Il y a près de soixante-dix ans, s’impose à Freud[1] « l’idée que la religion est comparable à une névrose infantile », enracinée dans un nostalgique et puissant « besoin de protection par le Père ». A la fiction religieuse, il oppose un « sens du réel particulièrement marqué », sa confiance en la rationalité, en une science imparfaite mais en mouvements et en progrès.
Qu’après quatorze ans de pouvoir socialiste, que j’ai appelé ailleurs la république des fils, soit saluée majoritairement en France, la « revanche de Dieu »[2] et de l’image du Père, à travers le candidat conservateur apparemment le mieux placé pour gagner l’élection présidentielle, indique une régression psychologique et une réaction politique de nos compatriotes. Et cette régression-réaction touche directement aux conditions de démocratisation permanente nécessaires à notre pays, comme à tout Etat moderne, dans son identité nationale, européenne et mondiale.
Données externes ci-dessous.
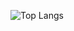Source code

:  ![Top Langs](https://github-readme-stats.vercel.app/api/top-langs/?username=yarexmarvin&hide=,css,scss,html&theme=tokyonight)
 

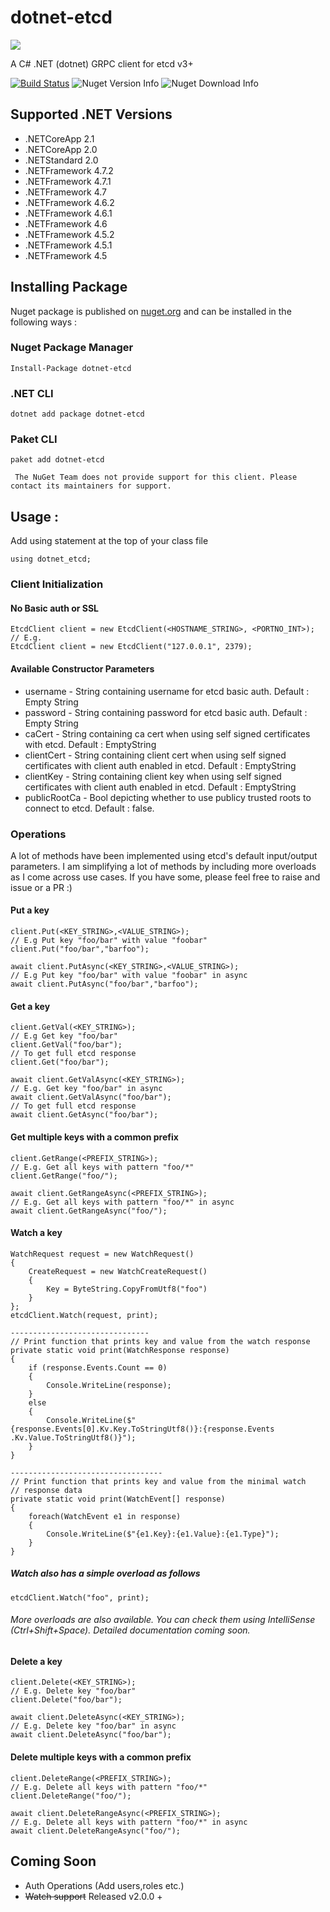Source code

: # dotnet-etcd
![](https://raw.githubusercontent.com/shubhamranjan/dotnet-etcd/master/docs/img/etcd-logo-rectangle.png)

A C# .NET (dotnet) GRPC client for etcd v3+

[![Build Status](https://travis-ci.org/shubhamranjan/dotnet-etcd.svg?branch=master)](https://travis-ci.org/shubhamranjan/dotnet-etcd)
![Nuget Version Info](https://img.shields.io/nuget/v/dotnet-etcd.svg)
![Nuget Download Info](https://img.shields.io/nuget/dt/dotnet-etcd.svg)

## Supported .NET Versions

* .NETCoreApp 2.1
* .NETCoreApp 2.0
* .NETStandard 2.0
* .NETFramework 4.7.2
* .NETFramework 4.7.1
* .NETFramework 4.7
* .NETFramework 4.6.2
* .NETFramework 4.6.1
* .NETFramework 4.6
* .NETFramework 4.5.2
* .NETFramework 4.5.1
* .NETFramework 4.5


## Installing Package
Nuget package is published on [nuget.org](https://www.nuget.org/packages/dotnet-etcd/) and can be installed in the following ways :
    
### Nuget Package Manager
    
    Install-Package dotnet-etcd

### .NET CLI
    
    dotnet add package dotnet-etcd

### Paket CLI
    
    paket add dotnet-etcd
` The NuGet Team does not provide support for this client. Please contact its maintainers for support.`

## Usage :

Add using statement at the top of your class file

    using dotnet_etcd;

### Client Initialization

#### No Basic auth or SSL
    
    EtcdClient client = new EtcdClient(<HOSTNAME_STRING>, <PORTNO_INT>);
    // E.g.
    EtcdClient client = new EtcdClient("127.0.0.1", 2379);

#### Available Constructor Parameters

* username - String containing username for etcd basic auth. Default : Empty String 
* password - String containing password for etcd basic auth. Default : Empty String 
* caCert - String containing ca cert when using self signed certificates with etcd. Default : EmptyString 
* clientCert - String containing client cert when using self signed certificates with client auth enabled in etcd. Default : EmptyString 
* clientKey - String containing client key when using self signed certificates with client auth enabled in etcd. Default : EmptyString 
* publicRootCa - Bool depicting whether to use publicy trusted roots to connect to etcd. Default : false.
    

### Operations

A lot of methods have been implemented using etcd's default input/output parameters. I am simplifying a lot of methods by including more overloads as I come across use cases. If you have some, please feel free to raise and issue or a PR :)

#### Put a key

    client.Put(<KEY_STRING>,<VALUE_STRING>);
    // E.g Put key "foo/bar" with value "foobar"
    client.Put("foo/bar","barfoo");

    await client.PutAsync(<KEY_STRING>,<VALUE_STRING>);
    // E.g Put key "foo/bar" with value "foobar" in async
    await client.PutAsync("foo/bar","barfoo");

#### Get a key
    
    client.GetVal(<KEY_STRING>);
    // E.g Get key "foo/bar"
    client.GetVal("foo/bar");
    // To get full etcd response
    client.Get("foo/bar");

    await client.GetValAsync(<KEY_STRING>);
    // E.g. Get key "foo/bar" in async
    await client.GetValAsync("foo/bar");
    // To get full etcd response
    await client.GetAsync("foo/bar");

#### Get multiple keys with a common prefix

    client.GetRange(<PREFIX_STRING>);
    // E.g. Get all keys with pattern "foo/*"
    client.GetRange("foo/"); 

    await client.GetRangeAsync(<PREFIX_STRING>);
    // E.g. Get all keys with pattern "foo/*" in async
    await client.GetRangeAsync("foo/");

#### Watch a key

    WatchRequest request = new WatchRequest()
    {
        CreateRequest = new WatchCreateRequest()
        {
            Key = ByteString.CopyFromUtf8("foo")
        }
    };
    etcdClient.Watch(request, print);

    -------------------------------
    // Print function that prints key and value from the watch response
    private static void print(WatchResponse response)
    {   
        if (response.Events.Count == 0)
        {
            Console.WriteLine(response);
        }
        else
        {
            Console.WriteLine($"{response.Events[0].Kv.Key.ToStringUtf8()}:{response.Events .Kv.Value.ToStringUtf8()}");
        }
    }

    ----------------------------------
    // Print function that prints key and value from the minimal watch
    // response data 
    private static void print(WatchEvent[] response)
    {
        foreach(WatchEvent e1 in response)
        {
            Console.WriteLine($"{e1.Key}:{e1.Value}:{e1.Type}");
        }
    }
##### Watch also has a simple overload as follows
    etcdClient.Watch("foo", print);

###### More overloads are also available. You can check them using IntelliSense (Ctrl+Shift+Space). Detailed documentation coming soon.

#### Delete a key

    client.Delete(<KEY_STRING>);
    // E.g. Delete key "foo/bar"
    client.Delete("foo/bar");

    await client.DeleteAsync(<KEY_STRING>);
    // E.g. Delete key "foo/bar" in async
    await client.DeleteAsync("foo/bar");

#### Delete multiple keys with a common prefix

    client.DeleteRange(<PREFIX_STRING>);
    // E.g. Delete all keys with pattern "foo/*"
    client.DeleteRange("foo/"); 

    await client.DeleteRangeAsync(<PREFIX_STRING>);
    // E.g. Delete all keys with pattern "foo/*" in async
    await client.DeleteRangeAsync("foo/");


## Coming Soon
* Auth Operations (Add users,roles etc.)
* ~~Watch support~~ Released v2.0.0 +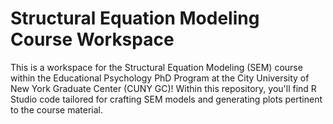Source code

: # Structural Equation Modeling Course Workspace

This is a workspace for the Structural Equation Modeling (SEM) course within the Educational Psychology PhD Program at the City University of New York Graduate Center (CUNY GC)! Within this repository, you'll find R Studio code tailored for crafting SEM models and generating plots pertinent to the course material.
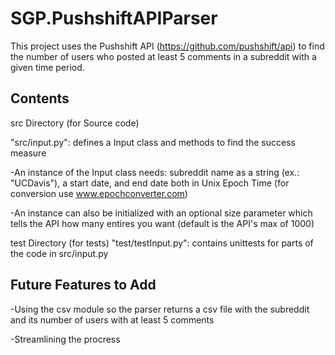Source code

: # SGP.PushshiftAPIParser
This project uses the Pushshift API (https://github.com/pushshift/api) to find the number of users who posted at least 5 comments in a subreddit with a given time period.

## Contents
src Directory (for Source code)

"src/input.py": defines a Input class and methods to find the success measure
  
  -An instance of the Input class needs: subreddit name as a string (ex.: "UCDavis"), a start date, and end date both in Unix Epoch Time (for conversion use www.epochconverter.com)
  
  -An instance can also be initialized with an optional size parameter which tells the API how many entires you want (default is the API's max of 1000)
  
test Directory (for tests)
"test/testInput.py": contains unittests for parts of the code in src/input.py

## Future Features to Add
-Using the csv module so the parser returns a csv file with the subreddit and its number of users with at least 5 comments

-Streamlining the procress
La démocratie est malade, ici comme ailleurs, de s’être figée dans des dogmes monocratiques et des conduites oligarchiques. La démocratie est malade de ce que la république des fils a été incapable d’évoluer vers une république adulte, d’hommes et de femmes, et s’est fixée dans une posture narcissique, où elle ne pouvait être rattrapée, sur la pente de sa dépression essentielle, que par la politique du Père. Qui n’avance pas, recule. Le propre de la logique narcissique est de s’autocontempler, indifférente à tout autre, adolescente perverse, stérile et excluante (le socialisme, comme le féminisme, est une étape adolescente de la démocratie).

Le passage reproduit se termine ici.